How Misconceptions Affect Learning

Karen Kortz

What are misconceptions?

• Non-scientific explanations of natural phenomena that are at odds with scientific ideas

• Alternative conceptions, common-sense beliefs…

• Resistant to change

Why are misconceptions a problem?

• Prevent students from learning scientific conceptions

• Students may combine misconceptions with material taught in classroom

• Students may reject the scientific conception in favor of ideas that have proven adequate

• What else can you add?

What are common misconceptions in Earth science?

How can I find misconceptions of my students?

• Use pre-written assessment tools (e.g.
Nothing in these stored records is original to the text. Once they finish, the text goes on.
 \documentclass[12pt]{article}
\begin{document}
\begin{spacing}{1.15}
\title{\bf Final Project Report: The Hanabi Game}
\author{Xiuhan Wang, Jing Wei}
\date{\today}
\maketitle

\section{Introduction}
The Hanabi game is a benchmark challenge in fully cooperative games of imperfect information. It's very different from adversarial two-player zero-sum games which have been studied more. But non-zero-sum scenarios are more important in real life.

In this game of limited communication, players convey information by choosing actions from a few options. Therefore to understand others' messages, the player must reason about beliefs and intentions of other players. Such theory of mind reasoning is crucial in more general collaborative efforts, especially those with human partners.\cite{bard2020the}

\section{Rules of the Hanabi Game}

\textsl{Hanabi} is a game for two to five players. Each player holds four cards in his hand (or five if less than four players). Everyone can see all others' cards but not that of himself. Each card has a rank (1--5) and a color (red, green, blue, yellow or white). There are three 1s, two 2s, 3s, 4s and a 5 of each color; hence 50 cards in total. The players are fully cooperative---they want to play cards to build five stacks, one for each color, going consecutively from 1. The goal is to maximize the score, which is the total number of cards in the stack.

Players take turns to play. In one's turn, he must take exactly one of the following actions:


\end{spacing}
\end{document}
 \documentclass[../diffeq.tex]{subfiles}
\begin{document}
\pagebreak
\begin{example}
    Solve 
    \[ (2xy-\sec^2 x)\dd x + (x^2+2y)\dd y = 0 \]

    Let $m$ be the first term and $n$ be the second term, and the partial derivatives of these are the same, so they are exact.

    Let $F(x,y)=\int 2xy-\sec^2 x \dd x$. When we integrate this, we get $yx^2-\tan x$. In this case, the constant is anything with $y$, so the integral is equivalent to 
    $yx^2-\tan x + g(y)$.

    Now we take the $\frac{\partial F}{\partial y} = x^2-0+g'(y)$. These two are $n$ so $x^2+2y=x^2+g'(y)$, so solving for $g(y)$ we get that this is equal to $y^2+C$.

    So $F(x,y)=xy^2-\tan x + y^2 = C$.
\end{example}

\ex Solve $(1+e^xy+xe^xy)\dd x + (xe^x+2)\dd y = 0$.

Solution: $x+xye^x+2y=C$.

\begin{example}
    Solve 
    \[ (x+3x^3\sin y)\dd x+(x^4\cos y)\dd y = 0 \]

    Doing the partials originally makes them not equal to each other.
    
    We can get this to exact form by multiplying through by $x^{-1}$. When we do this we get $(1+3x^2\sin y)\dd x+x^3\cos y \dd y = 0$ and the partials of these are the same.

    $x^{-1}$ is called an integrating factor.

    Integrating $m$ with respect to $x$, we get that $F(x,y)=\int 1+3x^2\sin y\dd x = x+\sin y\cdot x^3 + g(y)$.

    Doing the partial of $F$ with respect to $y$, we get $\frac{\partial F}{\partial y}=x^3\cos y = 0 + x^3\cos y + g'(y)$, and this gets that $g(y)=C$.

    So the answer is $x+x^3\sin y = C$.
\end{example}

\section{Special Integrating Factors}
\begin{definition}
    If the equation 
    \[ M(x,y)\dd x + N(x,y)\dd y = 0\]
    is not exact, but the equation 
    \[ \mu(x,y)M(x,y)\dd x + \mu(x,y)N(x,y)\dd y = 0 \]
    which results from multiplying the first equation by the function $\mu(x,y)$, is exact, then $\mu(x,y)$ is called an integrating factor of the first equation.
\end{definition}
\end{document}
Geoscience Concept Inventory by Julie Libarkin or Scott Clark’s Plate Tectonic Survey)

• Read through short-answer exam responses, homework answers, etc.

• Ask open-ended questions (e.g. minute papers) before and after teaching topic

• Read through the literature for general misconceptions

• What other ideas do you have?

Why do misconceptions exist?

• Conceptual barriers: underlying, deeply held conceptions that prevent students from understanding the scientific explanation

• Example conceptual barriers about rocks and their formation (which I propose can be broadly applied to other aspects of the geosciences):

• Deep time, changing Earth, large spatial scale, bedrock, materials, atomic scale, & pressure

• Scientific terms which mean something different in common language

• What else can you add?

How can I reduce misconceptions?

• Active learning that specifically addresses misconceptions

• have students directly confront misconception

• support students in building the scientific conceptions

• have students use and apply their new knowledge

• Example strategies that are easy to implement include Lecture Tutorials and ConcepTests

• What other ideas do you have?

Resources:

• How People Learn: Brain, Mind, Experience, and School, NRC, 2000

• Sept 2005 issue of the Journal of Geoscience Education ()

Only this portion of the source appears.